_TASK DIRECTIONS:_ Your job is to give again, exactly and with no additions, the lines in the records below from the one with "See the GNU General Public" through the one with "工作中发现自己用简练的语言做", both included. Omit the pictures.

Rendered images with source text:

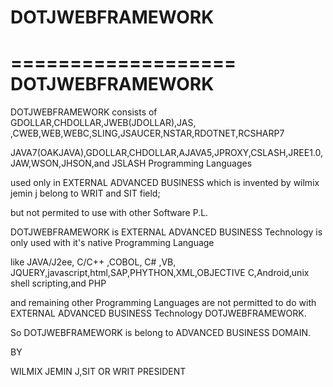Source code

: # DOTJWEBFRAMEWORK
===================
DOTJWEBFRAMEWORK
================

DOTJWEBFRAMEWORK  consists  of  GDOLLAR,CHDOLLAR,JWEB(JDOLLAR),JAS, ,CWEB,WEB,WEBC,SLING,JSAUCER,NSTAR,RDOTNET,RCSHARP7


JAVA7(OAKJAVA),GDOLLAR,CHDOLLAR,AJAVA5,JPROXY,CSLASH,JREE1.0,JAW,WSON,JHSON,and  JSLASH Programming  Languages


used  only  in  EXTERNAL ADVANCED BUSINESS  which is  invented  by  wilmix  jemin  j belong   to  WRIT and  SIT field; 



 but  not  permited  to  use  with other Software P.L.



DOTJWEBFRAMEWORK is  EXTERNAL ADVANCED BUSINESS Technology is only  used  with  it's  native  Programming Language


like JAVA/J2ee, C/C++ ,COBOL, C# ,VB, JQUERY,javascript,html,SAP,PHYTHON,XML,OBJECTIVE C,Android,unix shell  scripting,and PHP


and  remaining  other  Programming Languages are not permitted  to do  with  EXTERNAL ADVANCED BUSINESS Technology DOTJWEBFRAMEWORK.



So  DOTJWEBFRAMEWORK   is belong to  ADVANCED BUSINESS DOMAIN.





BY


WILMIX  JEMIN J,SIT OR WRIT PRESIDENT



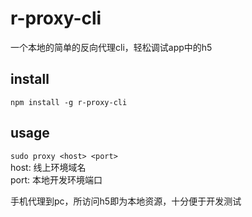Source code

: # r-proxy-cli
一个本地的简单的反向代理cli，轻松调试app中的h5

## install
`npm install -g r-proxy-cli`

## usage
`sudo proxy <host> <port>`  
host: 线上环境域名  
port: 本地开发环境端口

手机代理到pc，所访问h5即为本地资源，十分便于开发测试
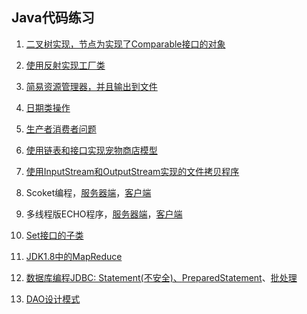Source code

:Java代码练习
------------------

1. [二叉树实现，节点为实现了Comparable接口的对象](https://github.com/cforth/codefarm/blob/master/javademo/TestBinaryTree.java)

2. [使用反射实现工厂类](https://github.com/cforth/codefarm/blob/master/javademo/TestFactory.java)

3. [简易资源管理器，并且输出到文件](https://github.com/cforth/codefarm/blob/master/javademo/TestFile.java)

4. [日期类操作](https://github.com/cforth/codefarm/blob/master/javademo/TestSimpleDateFormat.java)

5. [生产者消费者问题](https://github.com/cforth/codefarm/blob/master/javademo/TestThread.java)

6. [使用链表和接口实现宠物商店模型](https://github.com/cforth/codefarm/blob/master/javademo/LinkDemo.java)

7. [使用InputStream和OutputStream实现的文件拷贝程序](https://github.com/cforth/codefarm/blob/master/javademo/CopyDemo.java)

8. Scoket编程，[服务器端](https://github.com/cforth/codefarm/blob/master/javademo/HelloServer.java)，[客户端](https://github.com/cforth/codefarm/blob/master/javademo/HelloClient.java)

9. 多线程版ECHO程序，[服务器端](https://github.com/cforth/codefarm/blob/master/javademo/EchoServer.java)，[客户端](https://github.com/cforth/codefarm/blob/master/javademo/EchoClient.java)

10. [Set接口的子类](https://github.com/cforth/codefarm/blob/master/javademo/TestSet.java)

11. [JDK1.8中的MapReduce](https://github.com/cforth/codefarm/blob/master/javademo/TestMapReduce.java)

12. [数据库编程JDBC: Statement(不安全)、](https://github.com/cforth/codefarm/blob/master/javademo/TestJDBC.java)[PreparedStatement](https://github.com/cforth/codefarm/blob/master/javademo/TestPreparedStatement.java)、[批处理](https://github.com/cforth/codefarm/blob/master/javademo/TestBatch.java)

13. [DAO设计模式](https://github.com/cforth/codefarm/blob/master/javademo/DAOProject)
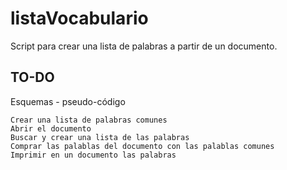 # listaVocabulario
Script para crear una lista de palabras a partir de un documento.

## TO-DO

Esquemas - pseudo-código

    Crear una lista de palabras comunes
    Abrir el documento
    Buscar y crear una lista de las palabras
    Comprar las palablas del documento con las palablas comunes
    Imprimir en un documento las palabras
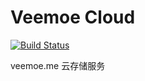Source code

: # Veemoe Cloud

[![Build Status](https://github-ci.bluerain.io/api/badges/Hentioe/veemoe-cloud/status.svg)](https://github-ci.bluerain.io/Hentioe/veemoe-cloud)

veemoe.me 云存储服务
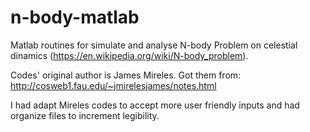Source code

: # n-body-matlab

Matlab routines for simulate and analyse N-body Problem on celestial 
dinamics (https://en.wikipedia.org/wiki/N-body_problem).


Codes' original author is James Mireles. Got them from:
http://cosweb1.fau.edu/~jmirelesjames/notes.html


I had adapt Mireles codes to accept more user friendly inputs and had organize
files to increment legibility.

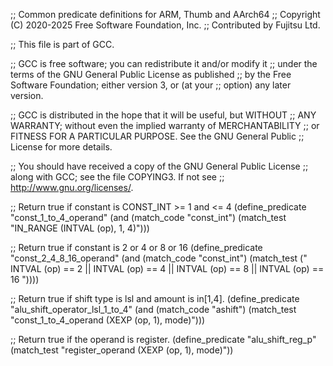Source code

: ;; Common predicate definitions for ARM, Thumb and AArch64
;; Copyright (C) 2020-2025 Free Software Foundation, Inc.
;; Contributed by Fujitsu Ltd.

;; This file is part of GCC.

;; GCC is free software; you can redistribute it and/or modify it
;; under the terms of the GNU General Public License as published
;; by the Free Software Foundation; either version 3, or (at your
;; option) any later version.

;; GCC is distributed in the hope that it will be useful, but WITHOUT
;; ANY WARRANTY; without even the implied warranty of MERCHANTABILITY
;; or FITNESS FOR A PARTICULAR PURPOSE.  See the GNU General Public
;; License for more details.

;; You should have received a copy of the GNU General Public License
;; along with GCC; see the file COPYING3.  If not see
;; <http://www.gnu.org/licenses/>.

;; Return true if constant is CONST_INT >= 1 and <= 4
(define_predicate "const_1_to_4_operand"
  (and (match_code "const_int")
       (match_test "IN_RANGE (INTVAL (op), 1, 4)")))

;; Return true if constant is 2 or 4 or 8 or 16
(define_predicate "const_2_4_8_16_operand"
  (and (match_code "const_int")
       (match_test ("   INTVAL (op) == 2
                     || INTVAL (op) == 4
                     || INTVAL (op) == 8
                     || INTVAL (op) == 16 "))))

;; Return true if shift type is lsl and amount is in[1,4].
(define_predicate "alu_shift_operator_lsl_1_to_4"
  (and (match_code "ashift")
       (match_test "const_1_to_4_operand (XEXP (op, 1), mode)")))

;; Return true if the operand is register.
(define_predicate "alu_shift_reg_p"
  (match_test "register_operand (XEXP (op, 1), mode)"))
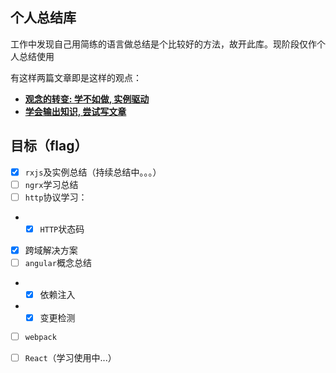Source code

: ## 个人总结库

工作中发现自己用简练的语言做总结是个比较好的方法，故开此库。现阶段仅作个人总结使用

有这样两篇文章即是这样的观点：

* **[观念的转变: 学不如做, 实例驱动](https://github.com/niudai/How-to-be-a-good-programmer/blob/master/doc/abilities/ability_task_driven.md)**
* **[学会输出知识, 尝试写文章](https://github.com/niudai/How-to-be-a-good-programmer/blob/master/doc/abilities/ability_articles.md)**

## 目标（flag）

- [x] `rxjs`及实例总结（持续总结中。。。）
- [ ] `ngrx`学习总结
- [ ] `http`协议学习：
- - [x] `HTTP`状态码
- [x] 跨域解决方案
- [ ] `angular`概念总结
- - [x] 依赖注入
- - [x] 变更检测
- [ ] `webpack`
- [ ] `React`（学习使用中...）

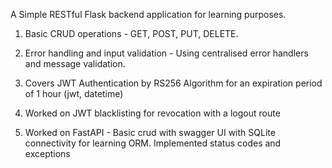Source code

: A Simple RESTful Flask backend application for learning purposes.

1. Basic CRUD operations - GET, POST, PUT, DELETE.

2. Error handling and input validation - Using centralised error handlers and message validation.

3. Covers JWT Authentication by RS256 Algorithm for an expiration period of 1 hour (jwt, datetime)

4. Worked on JWT blacklisting for revocation with a logout route

5. Worked on FastAPI - Basic crud with swagger UI with SQLite connectivity for learning ORM. Implemented status codes and exceptions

_OUTPUT OF THE TASK:_
;; or FITNESS FOR A PARTICULAR PURPOSE.  See the GNU General Public
;; License for more details.

;; You should have received a copy of the GNU General Public License
;; along with GCC; see the file COPYING3.  If not see
;; <http://www.gnu.org/licenses/>.

;; Return true if constant is CONST_INT >= 1 and <= 4
(define_predicate "const_1_to_4_operand"
  (and (match_code "const_int")
       (match_test "IN_RANGE (INTVAL (op), 1, 4)")))

;; Return true if constant is 2 or 4 or 8 or 16
(define_predicate "const_2_4_8_16_operand"
  (and (match_code "const_int")
       (match_test ("   INTVAL (op) == 2
                     || INTVAL (op) == 4
                     || INTVAL (op) == 8
                     || INTVAL (op) == 16 "))))

;; Return true if shift type is lsl and amount is in[1,4].
(define_predicate "alu_shift_operator_lsl_1_to_4"
  (and (match_code "ashift")
       (match_test "const_1_to_4_operand (XEXP (op, 1), mode)")))

;; Return true if the operand is register.
(define_predicate "alu_shift_reg_p"
  (match_test "register_operand (XEXP (op, 1), mode)"))
Source code

: ## 个人总结库

工作中发现自己用简练的语言做总结是个比较好的方法，故开此库。现阶段仅作个人总结使用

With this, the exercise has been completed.